▶ [ENTRIES PROVIDED]:
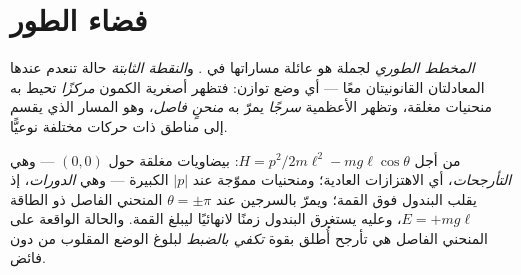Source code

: \section{فضاء الطور}

\begin{definition}\label{def:b3:hamiltonian-mechanics:portrait}
\emph{المخطط الطوري} لجملة هو عائلة مساراتها في .
و\emph{النقطة الثابتة} حالة تنعدم عندها المعادلتان القانونيتان
معًا --- أي وضع توازن: فتظهر أصغرية الكمون \emph{مركزًا} تحيط به
منحنيات مغلقة، وتظهر الأعظمية \emph{سرجًا} يمرّ به \emph{منحنٍ
فاصل}، وهو المسار الذي يقسم  إلى مناطق ذات حركات
مختلفة نوعيًّا.
\end{definition}

\begin{example}\label{ex:b3:hamiltonian-mechanics:pendulum-portrait}
من أجل $H = p^2/2m\ell^2 - mg\ell\cos\theta$: بيضاويات مغلقة حول
$(0, 0)$ --- وهي \emph{التأرجحات}، أي الاهتزازات العادية؛ ومنحنيات
مموّجة عند $|p|$ الكبيرة --- وهي \emph{الدورات}، إذ يقلب البندول
فوق القمة؛ ويمرّ بالسرجين عند $\theta = \pm\pi$ المنحني الفاصل ذو
الطاقة $E = +mg\ell$، وعليه يستغرق البندول زمنًا لانهائيًا ليبلغ
القمة. والحالة الواقعة على المنحني الفاصل هي تأرجح أُطلق بقوة
\emph{تكفي بالضبط} لبلوغ الوضع المقلوب من دون فائض.
\end{example}

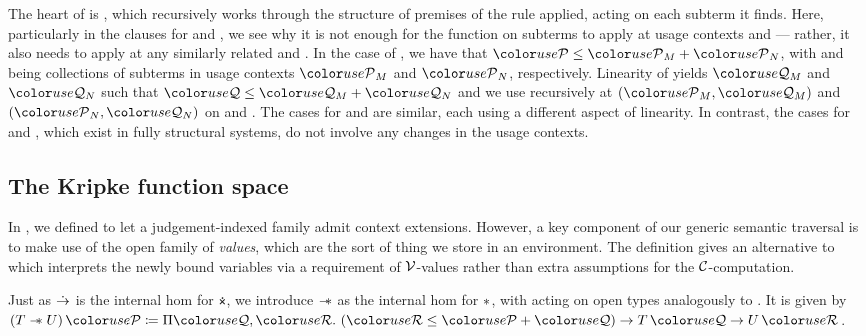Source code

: The heart of  is , which recursively
works through the structure  of premises of the rule applied,
acting on each subterm it finds.
Here, particularly in the clauses for  and
, we see why it is not enough for the
function on subterms to apply at usage contexts  and 
--- rather, it also needs to apply at any similarly related 
and .
In the case of , we have that
$\grP \leq \grP_M + \grP_N$, with  and  being
collections of subterms in usage contexts $\grP_M$ and $\grP_N$, respectively.
Linearity of  yields $\grQ_M$ and $\grQ_N$ such that
$\grQ \leq \grQ_M + \grQ_N$ and we use  recursively at
$(\grP_M, \grQ_M)$ and $(\grP_N, \grQ_N)$ on  and .
The cases for  and
 are similar, each using a different aspect
of linearity.
In contrast, the cases for  and
, which exist in fully structural
systems, do not involve any changes in the usage contexts.


\subsection{The Kripke function space}\label{sec:kripke}

In , we defined  to let a
judgement-indexed family admit context extensions. However, a key
component of our generic semantic traversal is to make use of the open
family \AgdaBound{$\V$} of \emph{values}, which are the sort of thing
we store in an environment.  The definition 
gives an alternative to  which interprets the
newly bound variables via a requirement of $\V$-values rather than
extra assumptions for the $\mathcal C$-computation.


Just as $\mathrel{\dot\to}$ is the internal hom for $\dottimes$, we introduce $\mathrel{\mathord{-}\hspace{-0.75ex}*}$ as
the internal hom for $\mathbin{*}$, with  acting on open types
analogously to .
It is given by $\plr{T \wand U}\,\grP \coloneqq
\Pi\grQ,\grR.~\plr{\grR \leq \grP + \grQ} \to T\,\grQ \to U\,\grR$.

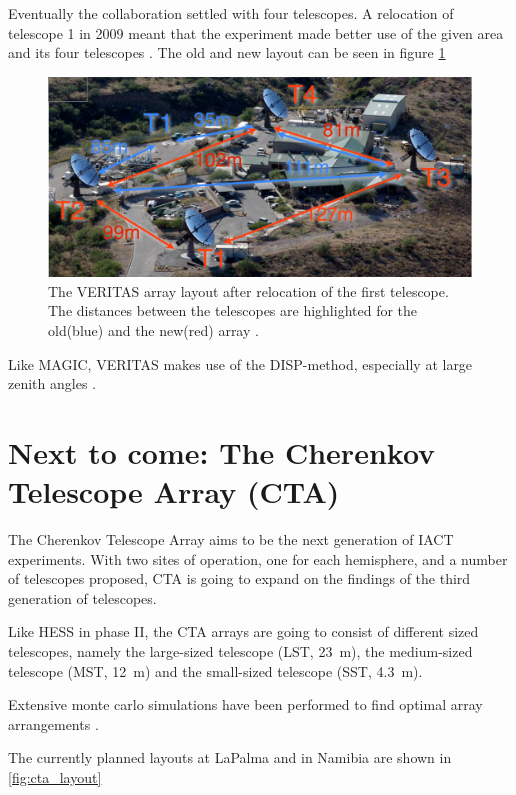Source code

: Eventually the collaboration settled 
with four telescopes. A relocation of telescope 1 in 2009 meant that the 
experiment made better use of the given area and its four telescopes \cite{2009arXiv0912.3841P}.
The old and new layout can be seen in figure \ref{fig:veritas_relocation}

\begin{figure}
	\center
	\includegraphics[width=.8\textwidth]{images/veritas_relocation.png}
	\caption{The VERITAS array layout after relocation of the first 
		telescope. The distances between the telescopes are 
	highlighted for the old(blue) and the new(red) array \cite{2009arXiv0912.3841P}.}
	\label{fig:veritas_relocation}
\end{figure}

Like MAGIC, VERITAS makes use of the DISP-method, especially at large zenith angles 
\cite{2015ICRC...34..771P}.



\section{Next to come: The Cherenkov Telescope Array (CTA)}
\label{sec:cta}

The Cherenkov Telescope Array aims to be the next generation of IACT experiments.
With two sites of operation, one for each hemisphere, and a number of 
telescopes proposed, CTA is going to expand on the findings of the third 
generation of telescopes.

Like HESS in phase II, the CTA arrays are going to consist of different sized telescopes, namely
the large-sized telescope (LST, \SI{23}{\meter}), 
the medium-sized telescope (MST, \SI{12}{\meter}) 
and the small-sized telescope (SST, \SI{4.3}{\meter}).

Extensive monte carlo simulations have been performed to find optimal array arrangements
\cite{BERNLOHR2013171}.

The currently planned layouts at LaPalma and in Namibia are shown in 
\ref{fig:cta_layout}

▶ [REQUIRED WORK]: Here the output must be the lines above from the line with "Like MAGIC, VERITAS" to the line with "and the small-sized", both included, duplicated word for word and nothing else.

▶ [OUTPUT OF THE EXERCISE]:
Like MAGIC, VERITAS makes use of the DISP-method, especially at large zenith angles 
\cite{2015ICRC...34..771P}.



\section{Next to come: The Cherenkov Telescope Array (CTA)}
\label{sec:cta}

The Cherenkov Telescope Array aims to be the next generation of IACT experiments.
With two sites of operation, one for each hemisphere, and a number of 
telescopes proposed, CTA is going to expand on the findings of the third 
generation of telescopes.

Like HESS in phase II, the CTA arrays are going to consist of different sized telescopes, namely
the large-sized telescope (LST, \SI{23}{\meter}), 
the medium-sized telescope (MST, \SI{12}{\meter}) 
and the small-sized telescope (SST, \SI{4.3}{\meter}).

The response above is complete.